Monday, May 26, 2008

E-mail 'bloodbath' threat paralyzes Mexican city

400 dead in Juarez, too. Don't see as many stories about it as TJ or NL for some reason.

Mexico's northern border town of Juarez, infamous for its history of drug-related violence, has gone into lockdown after an e-mail began circulating warning of an unparalleled "bloodbath" in the coming days.
Shops, bars and restaurants have shut and soldiers are patrolling the streets, giving a surreal and dangerous tone to this city of 1.4 million people which sits just across the US border from the Texan town of El Paso.

Authorities are taking seriously the anonymous e-mail, which menaced "the bloodiest and most violent weekend in the history of Juarez."

The place is already reeling from a surge in murders that has claimed around 400 lives so far this year, several of them police officers and members of rival narcotics gangs.

The US embassy to Mexico has told US citizens that the message represented a "potential threat" and that public places, nightspots and the main streets in Juarez should all be avoided.
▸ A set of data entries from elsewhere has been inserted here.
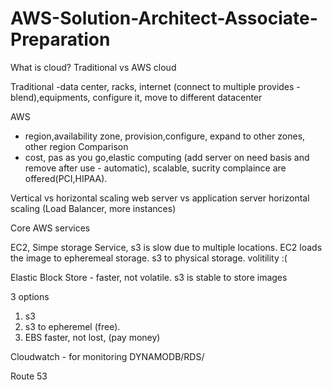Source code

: # AWS-Solution-Architect-Associate-Preparation

What is cloud? 
Traditional vs AWS cloud

Traditional 
  -data center, racks, internet (connect  to multiple provides - blend),equipments, configure it, move to different datacenter

AWS
  - region,availability zone, provision,configure, expand to other zones, other region
Comparison
  - cost, pas as you go,elastic computing (add server on need basis and remove after use - automatic), scalable, sucrity complaince are offered(PCI,HIPAA).

Vertical vs horizontal scaling
web server vs application server
horizontal scaling (Load Balancer, more instances)

Core AWS services

EC2, Simpe storage Service, s3 is slow due to multiple locations. EC2 loads the image to epheremeal storage. s3 to physical storage. volitility :(

Elastic Block Store - faster, not volatile. s3 is stable to store images

3 options 

1. s3
2. s3 to epheremel (free).
3. EBS faster, not lost, (pay money)


Cloudwatch - for monitoring
DYNAMODB/RDS/

Route 53 







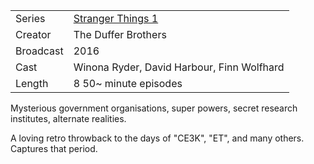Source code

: | | |
|-|-|
Series|[Stranger Things 1](https://www.netflix.com/title/80057281)
Creator|The Duffer Brothers
Broadcast|2016
Cast|Winona Ryder, David Harbour, Finn Wolfhard
Length|8 50~ minute episodes

Mysterious government organisations, super powers,
secret research institutes, alternate realities.

A loving retro throwback to the days of "CE3K", "ET",
and many others. Captures that period.
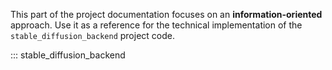 This part of the project documentation focuses on
an **information-oriented** approach. Use it as a
reference for the technical implementation of the
`stable_diffusion_backend` project code.

::: stable_diffusion_backend
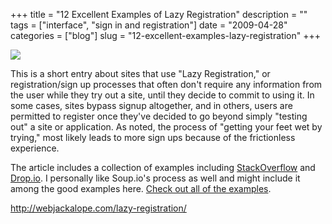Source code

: +++
title = "12 Excellent Examples of Lazy Registration"
description = ""
tags = ["interface", "sign in and registration"]
date = "2009-04-28"
categories = ["blog"]
slug = "12-excellent-examples-lazy-registration"
+++



  <div class="notebook-screenshot"><a href="http://webjackalope.com/lazy-registration/"><img id='bluga-thumbnail-1580' class='bluga-thumbnail large' src='http://media.konigi.com/bluga/
wt49f7900bd9042.jpg'/></a></div><p>This is a short entry about sites that use "Lazy Registration," or registration/sign up processes that often don't require any information from the user while they try out a site, until they decide to commit to using it. In some cases, sites bypass signup altogether, and in others, users are permitted to register once they've decided to go beyond simply "testing out" a site or application. As noted, the process of "getting your feet wet by trying," most likely leads to more sign ups because of the frictionless experience.</p>
<p>The article includes a collection of examples including <a href="http://www.stackoverflow.com/">StackOverflow</a> and <a href="http://drop.io/">Drop.io</a>. I personally like Soup.io's process as well and might include it among the good examples here. <a href="http://webjackalope.com/lazy-registration/">Check out all of the examples</a>. </p>
    
  <a href="http://webjackalope.com/lazy-registration/">http://webjackalope.com/lazy-registration/</a>
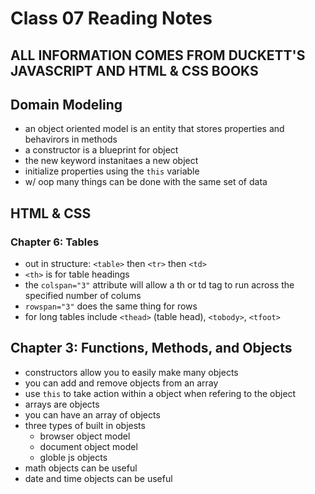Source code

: # Class 07 Reading Notes

## ALL INFORMATION COMES FROM DUCKETT'S JAVASCRIPT AND HTML & CSS BOOKS

## Domain Modeling

- an object oriented model is an entity that stores properties and behavirors in methods
- a constructor is a blueprint for object
- the new keyword instanitaes a new object
- initialize properties using the `this` variable
- w/ oop many things can be done with the same set of data

## HTML & CSS

### Chapter 6: Tables

- out in structure: `<table>` then `<tr>` then `<td>`
- `<th>` is for table headings
- the `colspan="3"` attribute will allow a th or td tag to run across the specified number of colums
- `rowspan="3"` does the same thing for rows
- for long tables include `<thead>` (table head), `<tobody>`, `<tfoot>`

## Chapter 3: Functions, Methods, and Objects

- constructors allow you to easily make many objects
- you can add and remove objects from an array
- use `this` to take action within a object when refering to the object
- arrays are objects
- you can have an array of objects
- three types of built in objests
  - browser object model
  - document object model
  - globle js objects
- math objects can be useful
- date and time objects can be useful
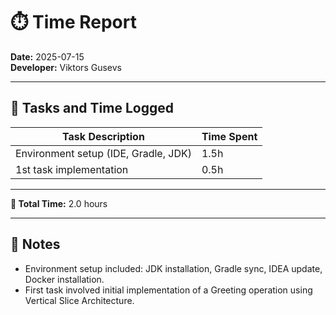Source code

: # ⏱️ Time Report

**Date:** 2025-07-15  
**Developer:** Viktors Gusevs

---

## 🧩 Tasks and Time Logged

| Task Description                     | Time Spent |
|--------------------------------------|------------|
| Environment setup (IDE, Gradle, JDK) | 1.5h       |
| 1st task implementation              | 0.5h       |

---

**🧮 Total Time:** 2.0 hours

---

## 📝 Notes

- Environment setup included: JDK installation, Gradle sync, IDEA update, Docker installation.
- First task involved initial implementation of a Greeting operation using Vertical Slice Architecture.
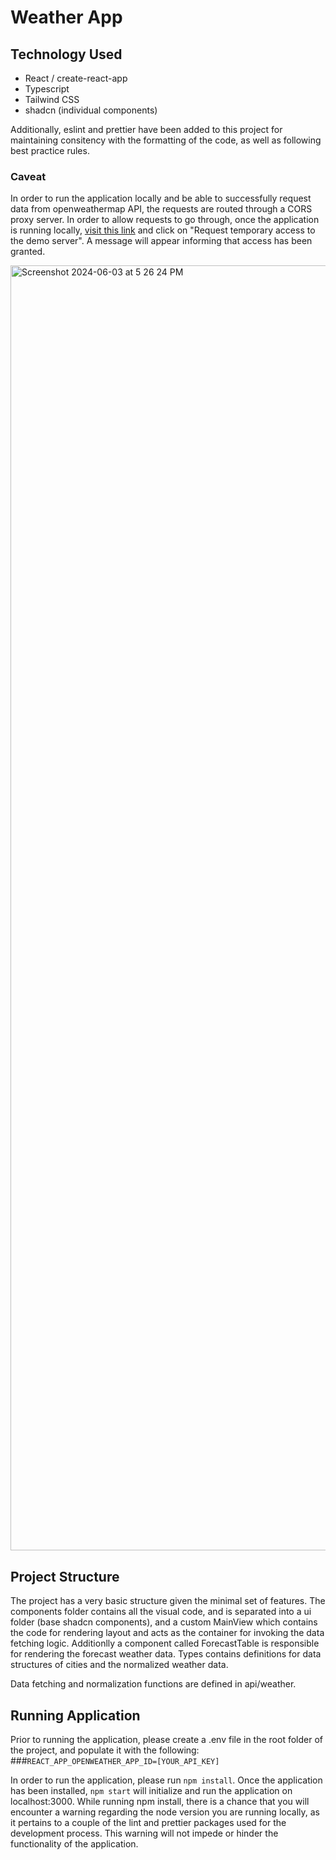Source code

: # Weather App

## Technology Used

- React / create-react-app
- Typescript
- Tailwind CSS
- shadcn (individual components)

Additionally, eslint and prettier have been added to this project for maintaining consitency with the formatting of the code, as well as following best practice rules.

### Caveat

In order to run the application locally and be able to successfully request data from openweathermap API, the requests are routed through a CORS proxy server. In order to allow requests to go through, once the application is running locally, [visit this link](https://cors-anywhere.herokuapp.com/corsdemo) and click on "Request temporary access to the demo server". A message will appear informing that access has been granted.

<img width="2056" alt="Screenshot 2024-06-03 at 5 26 24 PM" src="https://github.com/michaelReyder/weather-forecast-intercap/assets/3390813/689e7d85-0907-49bd-98db-0d79570b3c7f">

## Project Structure

The project has a very basic structure given the minimal set of features. The components folder contains all the visual code, and is separated into a ui folder (base shadcn components), and a custom MainView which contains the code for rendering layout and acts as the container for invoking the data fetching logic. Additionlly a component called ForecastTable is responsible for rendering the forecast weather data. Types contains definitions for data structures of cities and the normalized weather data.

Data fetching and normalization functions are defined in api/weather.

## Running Application

Prior to running the application, please create a .env file in the root folder of the project, and populate it with the following: ###`REACT_APP_OPENWEATHER_APP_ID=[YOUR_API_KEY]`

In order to run the application, please run `npm install`. Once the application has been installed, `npm start` will initialize and run the application on localhost:3000. While running npm install, there is a chance that you will encounter a warning regarding the node version you are running locally, as it pertains to a couple of the lint and prettier packages used for the development process. This warning will not impede or hinder the functionality of the application.
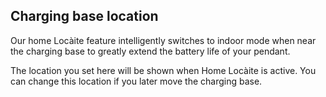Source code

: ## Charging base location

Our home Locàite feature intelligently switches to indoor mode when near the charging base to greatly extend the battery life of your pendant.

The location you set here will be shown when Home Locàite is active. You can change this location if you later move the charging base.
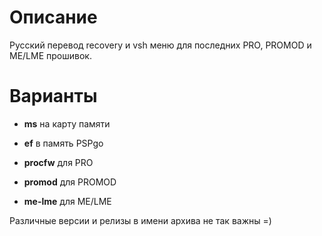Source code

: # Описание #
Русский перевод recovery и vsh меню для последних PRO, PROMOD и ME/LME прошивок.

# Варианты #
  * **ms** на карту памяти
  * **ef** в память PSPgo

  * **procfw** для PRO
  * **promod** для PROMOD
  * **me-lme** для ME/LME

Различные версии и релизы в имени архива не так важны =)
In Juarez, nerves frayed by the rising body count -- including at least 20 people killed over the past weekend, among them two policemen gunned down as they finished their shift -- have begun to shred in terror because of the much-forwarded e-mail, even though its veracity was unknown.

"We don't have any information to suspect that the e-mails are real," mayor Jose Reyes Ferriz said on Sunday.
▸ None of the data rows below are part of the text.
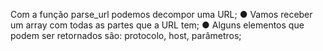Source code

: Com a função parse_url podemos decompor uma URL; ● Vamos receber um array com todas as partes que a URL tem; ● Alguns elementos que podem ser retornados são: protocolo, host, parâmetros;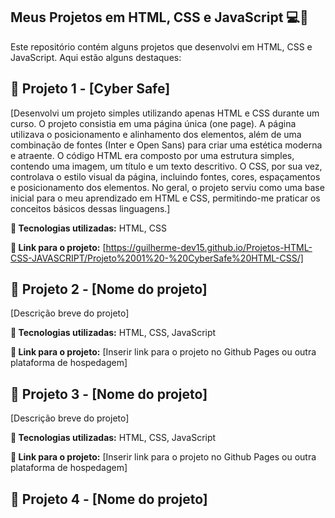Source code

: ## Meus Projetos em HTML, CSS e JavaScript 💻🚀
Este repositório contém alguns projetos que desenvolvi em HTML, CSS e JavaScript. Aqui estão alguns destaques:

## 📁 Projeto 1 - [Cyber Safe]

[Desenvolvi um projeto simples utilizando apenas HTML e CSS durante um curso. O projeto consistia em uma página única (one page). A página utilizava o posicionamento e alinhamento dos elementos, além de uma combinação de fontes (Inter e Open Sans) para criar uma estética moderna e atraente. O código HTML era composto por uma estrutura simples, contendo uma imagem, um título e um texto descritivo. O CSS, por sua vez, controlava o estilo visual da página, incluindo fontes, cores, espaçamentos e posicionamento dos elementos. No geral, o projeto serviu como uma base inicial para o meu aprendizado em HTML e CSS, permitindo-me praticar os conceitos básicos dessas linguagens.]

**🚀 Tecnologias utilizadas:** HTML, CSS

**🔗 Link para o projeto:** [https://guilherme-dev15.github.io/Projetos-HTML-CSS-JAVASCRIPT/Projeto%2001%20-%20CyberSafe%20HTML-CSS/]

## 📁 Projeto 2 - [Nome do projeto]

[Descrição breve do projeto]

**🚀 Tecnologias utilizadas:** HTML, CSS, JavaScript

**🔗 Link para o projeto:** [Inserir link para o projeto no Github Pages ou outra plataforma de hospedagem]

## 📁 Projeto 3 - [Nome do projeto]

[Descrição breve do projeto]

**🚀 Tecnologias utilizadas:** HTML, CSS, JavaScript

**🔗 Link para o projeto:** [Inserir link para o projeto no Github Pages ou outra plataforma de hospedagem]

## 📁 Projeto 4 - [Nome do projeto]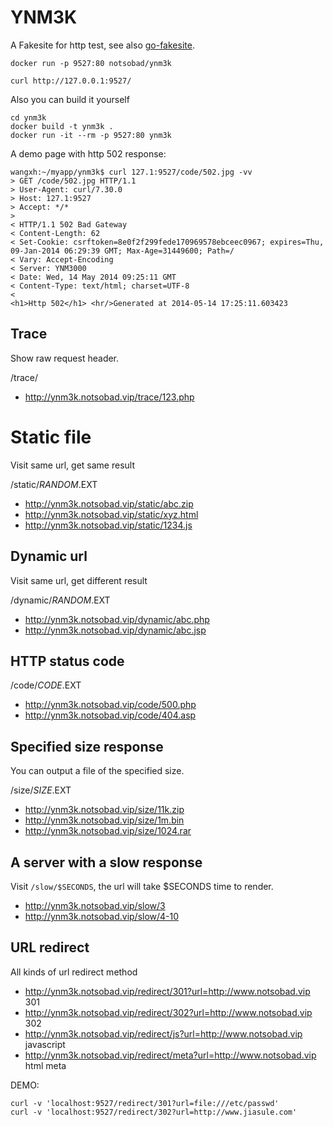 # YNM3K
A Fakesite for http test, see also [go-fakesite](https://github.com/notsobad/go-fakesite).

	docker run -p 9527:80 notsobad/ynm3k

    curl http://127.0.0.1:9527/


Also you can build it yourself

	cd ynm3k
	docker build -t ynm3k .
	docker run -it --rm -p 9527:80 ynm3k


A demo page with http 502 response:

	wangxh:~/myapp/ynm3k$ curl 127.1:9527/code/502.jpg -vv
	> GET /code/502.jpg HTTP/1.1
	> User-Agent: curl/7.30.0
	> Host: 127.1:9527
	> Accept: */*
	>
	< HTTP/1.1 502 Bad Gateway
	< Content-Length: 62
	< Set-Cookie: csrftoken=8e0f2f299fede170969578ebceec0967; expires=Thu, 09-Jan-2014 06:29:39 GMT; Max-Age=31449600; Path=/
	< Vary: Accept-Encoding
	< Server: YNM3000
	< Date: Wed, 14 May 2014 09:25:11 GMT
	< Content-Type: text/html; charset=UTF-8
	<
	<h1>Http 502</h1> <hr/>Generated at 2014-05-14 17:25:11.603423

## Trace

Show raw request header.

/trace/

* http://ynm3k.notsobad.vip/trace/123.php


# Static file

Visit same url, get same result

/static/$RANDOM.$EXT

* http://ynm3k.notsobad.vip/static/abc.zip
* http://ynm3k.notsobad.vip/static/xyz.html
* http://ynm3k.notsobad.vip/static/1234.js

## Dynamic url

Visit same url, get different result

/dynamic/$RANDOM.$EXT

* http://ynm3k.notsobad.vip/dynamic/abc.php
* http://ynm3k.notsobad.vip/dynamic/abc.jsp

## HTTP status code
/code/$CODE.$EXT

* http://ynm3k.notsobad.vip/code/500.php
* http://ynm3k.notsobad.vip/code/404.asp

## Specified size response
You can output a file of the specified size.

/size/$SIZE.$EXT

* http://ynm3k.notsobad.vip/size/11k.zip
* http://ynm3k.notsobad.vip/size/1m.bin
* http://ynm3k.notsobad.vip/size/1024.rar

## A server with a slow response

Visit `/slow/$SECONDS`, the url will take $SECONDS time to render.

* http://ynm3k.notsobad.vip/slow/3
* http://ynm3k.notsobad.vip/slow/4-10


## URL redirect
All kinds of url redirect method

* http://ynm3k.notsobad.vip/redirect/301?url=http://www.notsobad.vip  301
* http://ynm3k.notsobad.vip/redirect/302?url=http://www.notsobad.vip  302
* http://ynm3k.notsobad.vip/redirect/js?url=http://www.notsobad.vip javascript
* http://ynm3k.notsobad.vip/redirect/meta?url=http://www.notsobad.vip html meta

DEMO:

    curl -v 'localhost:9527/redirect/301?url=file:///etc/passwd'
    curl -v 'localhost:9527/redirect/302?url=http://www.jiasule.com'
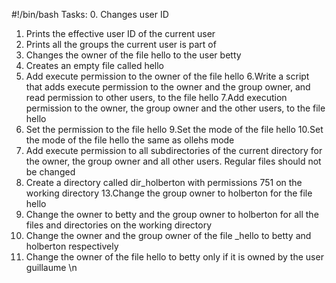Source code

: #!/bin/bash
Tasks: 
0. Changes user ID 
1. Prints the effective user ID of the current user 
2. Prints all the groups the current user is part of 
3. Changes the owner of the file hello to the user betty 
4. Creates an empty file called hello 
5. Add execute permission to the owner of the file hello 
6.Write a script that adds execute permission to the owner and the group owner, and read permission to other users, to the file hello 
7.Add execution permission to the owner, the group owner and the other users, to the file hello 
8. Set the permission to the file hello 
9.Set the mode of the file hello 
10.Set the mode of the file hello the same as ollehs mode 
11. Add execute permission to all subdirectories of the current directory for the owner, the group owner and all other users. Regular files should not be changed 
12. Create a directory called dir_holberton with permissions 751 on the working directory 
13.Change the group owner to holberton for the file hello 
14. Change the owner to betty and the group owner to holberton for all the files and directories on the working directory 
15. Change the owner and the group owner of the file _hello to betty and holberton respectively 
16. Change the owner of the file hello to betty only if it is owned by the user guillaume \n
Nevertheless, he said, extra police were being sent to those streets and areas mentioned in the message.

The army has already been reinforcing security in the city since March, though its presence has done little to deter the crime wave. Each weekend has seen an average of around 25 murders.
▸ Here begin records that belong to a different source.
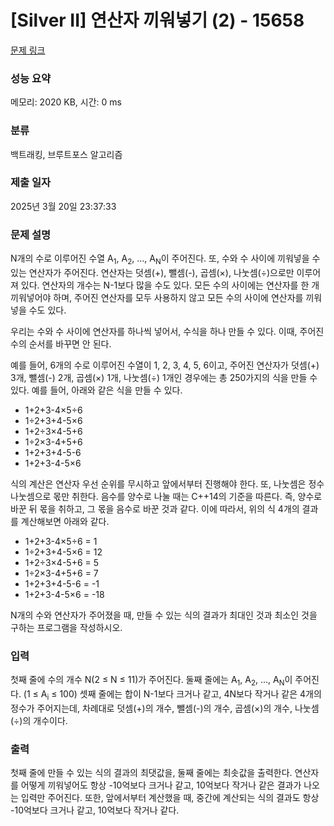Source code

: # [Silver II] 연산자 끼워넣기 (2) - 15658 

[문제 링크](https://www.acmicpc.net/problem/15658) 

### 성능 요약

메모리: 2020 KB, 시간: 0 ms

### 분류

백트래킹, 브루트포스 알고리즘

### 제출 일자

2025년 3월 20일 23:37:33

### 문제 설명

<p>N개의 수로 이루어진 수열 A<sub>1</sub>, A<sub>2</sub>, ..., A<sub>N</sub>이 주어진다. 또, 수와 수 사이에 끼워넣을 수 있는 연산자가 주어진다. 연산자는 덧셈(+), 뺄셈(-), 곱셈(×), 나눗셈(÷)으로만 이루어져 있다. 연산자의 개수는 N-1보다 많을 수도 있다. 모든 수의 사이에는 연산자를 한 개 끼워넣어야 하며, 주어진 연산자를 모두 사용하지 않고 모든 수의 사이에 연산자를 끼워넣을 수도 있다.</p>

<p>우리는 수와 수 사이에 연산자를 하나씩 넣어서, 수식을 하나 만들 수 있다. 이때, 주어진 수의 순서를 바꾸면 안 된다.</p>

<p>예를 들어, 6개의 수로 이루어진 수열이 1, 2, 3, 4, 5, 6이고, 주어진 연산자가 덧셈(+) 3개, 뺄셈(-) 2개, 곱셈(×) 1개, 나눗셈(÷) 1개인 경우에는 총 250가지의 식을 만들 수 있다. 예를 들어, 아래와 같은 식을 만들 수 있다.</p>

<ul>
	<li>1+2+3-4×5÷6</li>
	<li>1÷2+3+4-5×6</li>
	<li>1+2÷3×4-5+6</li>
	<li>1÷2×3-4+5+6</li>
	<li>1+2+3+4-5-6</li>
	<li>1+2+3-4-5×6</li>
</ul>

<p>식의 계산은 연산자 우선 순위를 무시하고 앞에서부터 진행해야 한다. 또, 나눗셈은 정수 나눗셈으로 몫만 취한다. 음수를 양수로 나눌 때는 C++14의 기준을 따른다. 즉, 양수로 바꾼 뒤 몫을 취하고, 그 몫을 음수로 바꾼 것과 같다. 이에 따라서, 위의 식 4개의 결과를 계산해보면 아래와 같다.</p>

<ul>
	<li>1+2+3-4×5÷6 = 1</li>
	<li>1÷2+3+4-5×6 = 12</li>
	<li>1+2÷3×4-5+6 = 5</li>
	<li>1÷2×3-4+5+6 = 7</li>
	<li>1+2+3+4-5-6 = -1</li>
	<li>1+2+3-4-5×6 = -18</li>
</ul>

<p>N개의 수와 연산자가 주어졌을 때, 만들 수 있는 식의 결과가 최대인 것과 최소인 것을 구하는 프로그램을 작성하시오.</p>

### 입력 

 <p>첫째 줄에 수의 개수 N(2 ≤ N ≤ 11)가 주어진다. 둘째 줄에는 A<sub>1</sub>, A<sub>2</sub>, ..., A<sub>N</sub>이 주어진다. (1 ≤ A<sub>i</sub> ≤ 100) 셋째 줄에는 합이 N-1보다 크거나 같고, 4N보다 작거나 같은 4개의 정수가 주어지는데, 차례대로 덧셈(+)의 개수, 뺄셈(-)의 개수, 곱셈(×)의 개수, 나눗셈(÷)의 개수이다. </p>

### 출력 

 <p>첫째 줄에 만들 수 있는 식의 결과의 최댓값을, 둘째 줄에는 최솟값을 출력한다. 연산자를 어떻게 끼워넣어도 항상 -10억보다 크거나 같고, 10억보다 작거나 같은 결과가 나오는 입력만 주어진다. 또한, 앞에서부터 계산했을 때, 중간에 계산되는 식의 결과도 항상 -10억보다 크거나 같고, 10억보다 작거나 같다.</p>

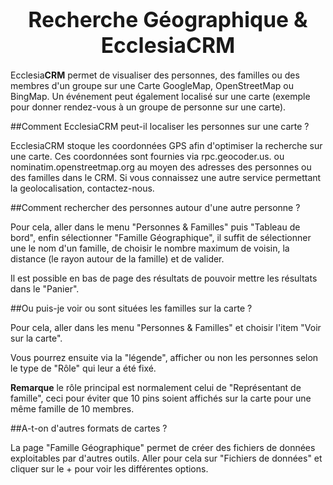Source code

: # <center><big>Recherche Géographique & Ecclesia**CRM** </big></center>

Ecclesia**CRM** permet de visualiser des personnes, des familles ou des membres d'un groupe sur une Carte GoogleMap, OpenStreetMap ou BingMap.
Un événement peut également localisé sur une carte (exemple pour donner rendez-vous à un groupe de personne sur une carte).

##Comment EcclesiaCRM peut-il localiser les personnes sur une carte ?

EcclesiaCRM stoque les coordonnées GPS afin d'optimiser la recherche sur une carte. Ces coordonnées sont fournies via rpc.geocoder.us. ou nominatim.openstreetmap.org au moyen des adresses des personnes ou des familles dans le CRM. Si vous connaissez une autre service permettant la geolocalisation, contactez-nous.

##Comment rechercher des personnes autour d'une autre personne ?

Pour cela, aller dans le menu "Personnes & Familles" puis "Tableau de bord", enfin sélectionner "Famille Géographique", il suffit de sélectionner une le nom d'un famille, de choisir le nombre maximum de voisin, la distance (le rayon autour de la famille) et de valider.

Il est possible en bas de page des résultats de pouvoir mettre les résultats dans le "Panier".

##Ou puis-je voir ou sont situées les familles sur la carte ?

Pour cela, aller dans les menu "Personnes & Familles" et choisir l'item "Voir sur la carte".

Vous pourrez ensuite via la "légende", afficher ou non les personnes selon le type de "Rôle" qui leur a été fixé. 

**Remarque** le rôle principal est normalement celui de "Représentant de famille", ceci pour éviter que 10 pins soient affichés sur la carte pour une même famille de 10 membres.

##A-t-on d'autres formats de cartes ?

La page "Famille Géographique" permet de créer des fichiers de données exploitables par d'autres outils. Aller pour cela sur "Fichiers de données" et cliquer sur le + pour voir les différentes options.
Municipal officials believe the violence gripping the city is the result of a war between drug cartels.

Reyes Ferriz had claimed early last week that the conflict was having no impact on life in general in Juarez. But the sudden evacuation of the streets after the e-mails paints a different picture.

One measure of the effect of the threat was the time it takes to cross one of the bridges into El Paso.

Usually, it is a trip of more than an hour. On the weekend, vehicles were crossing over in less than five minutes.